Goal of the exercise
On every line of the listing, check for "backup"; copy the lines that have it.

----------

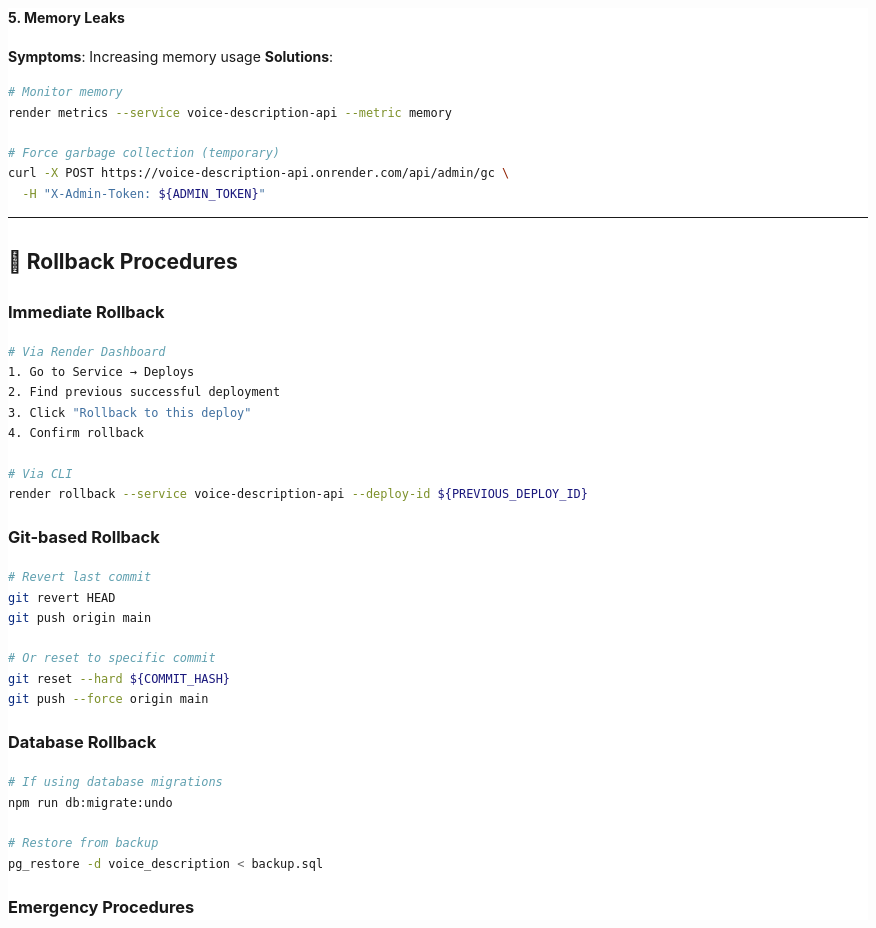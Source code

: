 #### 5. Memory Leaks

**Symptoms**: Increasing memory usage
**Solutions**:
```bash
# Monitor memory
render metrics --service voice-description-api --metric memory

# Force garbage collection (temporary)
curl -X POST https://voice-description-api.onrender.com/api/admin/gc \
  -H "X-Admin-Token: ${ADMIN_TOKEN}"
```

---

## 🔄 Rollback Procedures

### Immediate Rollback

```bash
# Via Render Dashboard
1. Go to Service → Deploys
2. Find previous successful deployment
3. Click "Rollback to this deploy"
4. Confirm rollback

# Via CLI
render rollback --service voice-description-api --deploy-id ${PREVIOUS_DEPLOY_ID}
```

### Git-based Rollback

```bash
# Revert last commit
git revert HEAD
git push origin main

# Or reset to specific commit
git reset --hard ${COMMIT_HASH}
git push --force origin main
```

### Database Rollback

```bash
# If using database migrations
npm run db:migrate:undo

# Restore from backup
pg_restore -d voice_description < backup.sql
```

### Emergency Procedures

----------

The completed task
# Restore from backup
pg_restore -d voice_description < backup.sql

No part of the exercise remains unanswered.